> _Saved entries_
◆ ◆ ◆ ◆ ◆

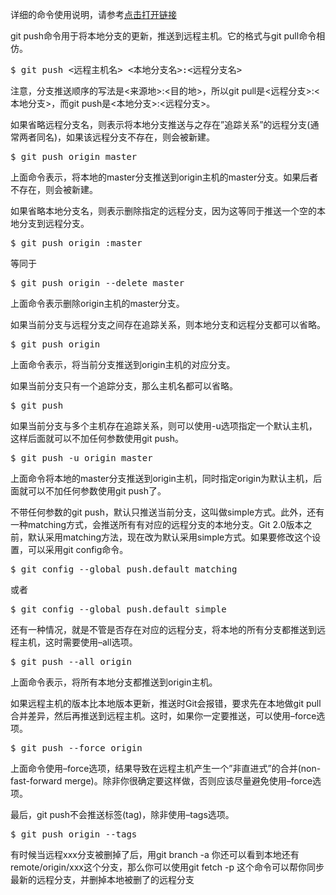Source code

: 详细的命令使用说明，请参考<a href="http://www.yiibai.com/git/home.html">点击打开链接</a>

<p>git push命令用于将本地分支的更新，推送到远程主机。它的格式与git pull命令相仿。</p>

<pre>$ git push <远程主机名> <本地分支名>:<远程分支名></pre>
<p>注意，分支推送顺序的写法是<来源地>:<目的地>，所以git pull是<远程分支>:<本地分支>，而git push是<本地分支>:<远程分支>。</p>

<p>如果省略远程分支名，则表示将本地分支推送与之存在”追踪关系”的远程分支(通常两者同名)，如果该远程分支不存在，则会被新建。</p>

<pre>$ git push origin master</pre>
<p>上面命令表示，将本地的master分支推送到origin主机的master分支。如果后者不存在，则会被新建。</p>

<p>如果省略本地分支名，则表示删除指定的远程分支，因为这等同于推送一个空的本地分支到远程分支。</p>

<pre>$ git push origin :master</pre>
<p> 等同于</p>
<pre>$ git push origin --delete master</pre>
<p>上面命令表示删除origin主机的master分支。</p>

<p>如果当前分支与远程分支之间存在追踪关系，则本地分支和远程分支都可以省略。</p>

<pre>$ git push origin</pre>
<p>上面命令表示，将当前分支推送到origin主机的对应分支。</p>

<p>如果当前分支只有一个追踪分支，那么主机名都可以省略。</p>

<pre>$ git push</pre>
<p>如果当前分支与多个主机存在追踪关系，则可以使用-u选项指定一个默认主机，这样后面就可以不加任何参数使用git push。</p>

<pre>$ git push -u origin master</pre>
<p>上面命令将本地的master分支推送到origin主机，同时指定origin为默认主机，后面就可以不加任何参数使用git push了。</p>

<p>不带任何参数的git push，默认只推送当前分支，这叫做simple方式。此外，还有一种matching方式，会推送所有有对应的远程分支的本地分支。Git 2.0版本之前，默认采用matching方法，现在改为默认采用simple方式。如果要修改这个设置，可以采用git config命令。</p>

<pre>$ git config --global push.default matching</pre>
<p> 或者</p>
<pre>$ git config --global push.default simple</pre>
<p>还有一种情况，就是不管是否存在对应的远程分支，将本地的所有分支都推送到远程主机，这时需要使用–all选项。</p>

<pre>$ git push --all origin</pre>
<p>上面命令表示，将所有本地分支都推送到origin主机。</p>

<p>如果远程主机的版本比本地版本更新，推送时Git会报错，要求先在本地做git pull合并差异，然后再推送到远程主机。这时，如果你一定要推送，可以使用–force选项。</p>


<pre>$ git push --force origin</pre>
<p>上面命令使用–force选项，结果导致在远程主机产生一个”非直进式”的合并(non-fast-forward merge)。除非你很确定要这样做，否则应该尽量避免使用–force选项。</p>

<p>最后，git push不会推送标签(tag)，除非使用–tags选项。</p>

<pre>$ git push origin --tags</pre>

<p>有时候当远程xxx分支被删掉了后，用git branch -a 你还可以看到本地还有remote/origin/xxx这个分支，那么你可以使用git fetch -p 这个命令可以帮你同步最新的远程分支，并删掉本地被删了的远程分支</p>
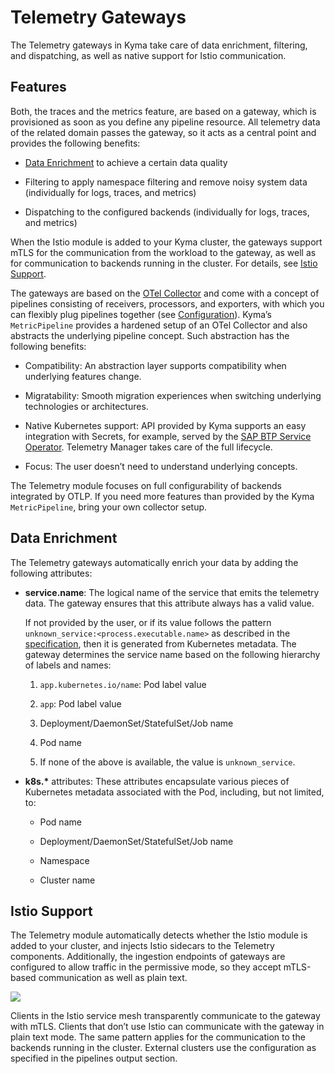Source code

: <!-- loio61567b79e6db41cd81de5f58ec077201 -->

# Telemetry Gateways

The Telemetry gateways in Kyma take care of data enrichment, filtering, and dispatching, as well as native support for Istio communication.



<a name="loio61567b79e6db41cd81de5f58ec077201__section_ytk_rmh_1bc"/>

## Features

Both, the traces and the metrics feature, are based on a gateway, which is provisioned as soon as you define any pipeline resource. All telemetry data of the related domain passes the gateway, so it acts as a central point and provides the following benefits:

-   [Data Enrichment](telemetry-gateways-61567b7.md#loio61567b79e6db41cd81de5f58ec077201__section_telemetry_data_enrichment) to achieve a certain data quality

-   Filtering to apply namespace filtering and remove noisy system data \(individually for logs, traces, and metrics\)

-   Dispatching to the configured backends \(individually for logs, traces, and metrics\)


When the Istio module is added to your Kyma cluster, the gateways support mTLS for the communication from the workload to the gateway, as well as for communication to backends running in the cluster. For details, see [Istio Support](telemetry-gateways-61567b7.md#loio61567b79e6db41cd81de5f58ec077201__section_telemetry_istio_support).

The gateways are based on the [OTel Collector](https://opentelemetry.io/docs/collector/) and come with a concept of pipelines consisting of receivers, processors, and exporters, with which you can flexibly plug pipelines together \(see [Configuration](https://opentelemetry.io/docs/collector/configuration/)\). Kyma’s `MetricPipeline` provides a hardened setup of an OTel Collector and also abstracts the underlying pipeline concept. Such abstraction has the following benefits:

-   Compatibility: An abstraction layer supports compatibility when underlying features change.

-   Migratability: Smooth migration experiences when switching underlying technologies or architectures.

-   Native Kubernetes support: API provided by Kyma supports an easy integration with Secrets, for example, served by the [SAP BTP Service Operator](https://github.com/SAP/sap-btp-service-operator#readme). Telemetry Manager takes care of the full lifecycle.

-   Focus: The user doesn’t need to understand underlying concepts.


The Telemetry module focuses on full configurability of backends integrated by OTLP. If you need more features than provided by the Kyma `MetricPipeline`, bring your own collector setup.



<a name="loio61567b79e6db41cd81de5f58ec077201__section_telemetry_data_enrichment"/>

## Data Enrichment

The Telemetry gateways automatically enrich your data by adding the following attributes:

-   **service.name**: The logical name of the service that emits the telemetry data. The gateway ensures that this attribute always has a valid value.

    If not provided by the user, or if its value follows the pattern `unknown_service:<process.executable.name>` as described in the [specification](https://opentelemetry.io/docs/specs/semconv/resource/#service), then it is generated from Kubernetes metadata. The gateway determines the service name based on the following hierarchy of labels and names:

    1.  `app.kubernetes.io/name`: Pod label value

    2.  `app`: Pod label value

    3.  Deployment/DaemonSet/StatefulSet/Job name

    4.  Pod name

    5.  If none of the above is available, the value is `unknown_service`.


-   **k8s.\*** attributes: These attributes encapsulate various pieces of Kubernetes metadata associated with the Pod, including, but not limited, to:

    -   Pod name

    -   Deployment/DaemonSet/StatefulSet/Job name

    -   Namespace

    -   Cluster name





<a name="loio61567b79e6db41cd81de5f58ec077201__section_telemetry_istio_support"/>

## Istio Support

The Telemetry module automatically detects whether the Istio module is added to your cluster, and injects Istio sidecars to the Telemetry components. Additionally, the ingestion endpoints of gateways are configured to allow traffic in the permissive mode, so they accept mTLS-based communication as well as plain text.

![](images/Telemetry_Gateways_Istio_537da74.svg)

Clients in the Istio service mesh transparently communicate to the gateway with mTLS. Clients that don’t use Istio can communicate with the gateway in plain text mode. The same pattern applies for the communication to the backends running in the cluster. External clusters use the configuration as specified in the pipelines output section.

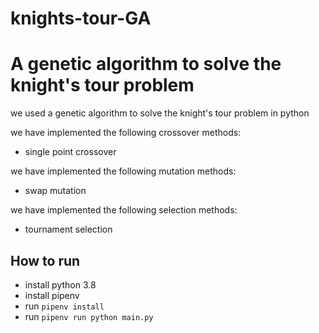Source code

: ﻿# knights-tour-GA
# A genetic algorithm to solve the knight's tour problem
we used a genetic algorithm to solve the knight's tour problem in python

we have implemented the following crossover methods:
- single point crossover
  
we have implemented the following mutation methods:
- swap mutation
  
we have implemented the following selection methods:
- tournament selection

## How to run
- install python 3.8
- install pipenv
- run `pipenv install`
- run `pipenv run python main.py`

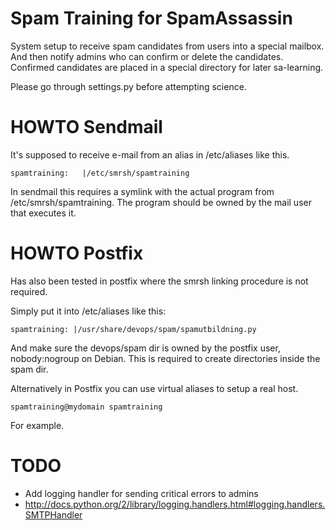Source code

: Spam Training for SpamAssassin
================

System setup to receive spam candidates from users into a special mailbox. And then notify admins who can confirm or delete the candidates. Confirmed candidates are placed in a special directory for later sa-learning. 

Please go through settings.py before attempting science. 

HOWTO Sendmail
===========

It's supposed to receive e-mail from an alias in /etc/aliases like this. 

    spamtraining: 	|/etc/smrsh/spamtraining

In sendmail this requires a symlink with the actual program from /etc/smrsh/spamtraining. The program should be owned by the mail user that executes it. 

HOWTO Postfix
==========

Has also been tested in postfix where the smrsh linking procedure is not required. 

Simply put it into /etc/aliases like this:

	spamtraining: |/usr/share/devops/spam/spamutbildning.py

And make sure the devops/spam dir is owned by the postfix user, nobody:nogroup on Debian. This is required to create directories inside the spam dir. 

Alternatively in Postfix you can use virtual aliases to setup a real host. 

	spamtraining@mydomain spamtraining

For example. 

TODO
====

  * Add logging handler for sending critical errors to admins
  * http://docs.python.org/2/library/logging.handlers.html#logging.handlers.SMTPHandler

◆ ◆ ◆ ◆ ◆

Find every line above that contains the word "module", and return each one.

When the Istio module is added to your Kyma cluster, the gateways support mTLS for the communication from the workload to the gateway, as well as for communication to backends running in the cluster. For details, see [Istio Support](telemetry-gateways-61567b7.md#loio61567b79e6db41cd81de5f58ec077201__section_telemetry_istio_support).
The Telemetry module focuses on full configurability of backends integrated by OTLP. If you need more features than provided by the Kyma `MetricPipeline`, bring your own collector setup.
The Telemetry module automatically detects whether the Istio module is added to your cluster, and injects Istio sidecars to the Telemetry components. Additionally, the ingestion endpoints of gateways are configured to allow traffic in the permissive mode, so they accept mTLS-based communication as well as plain text.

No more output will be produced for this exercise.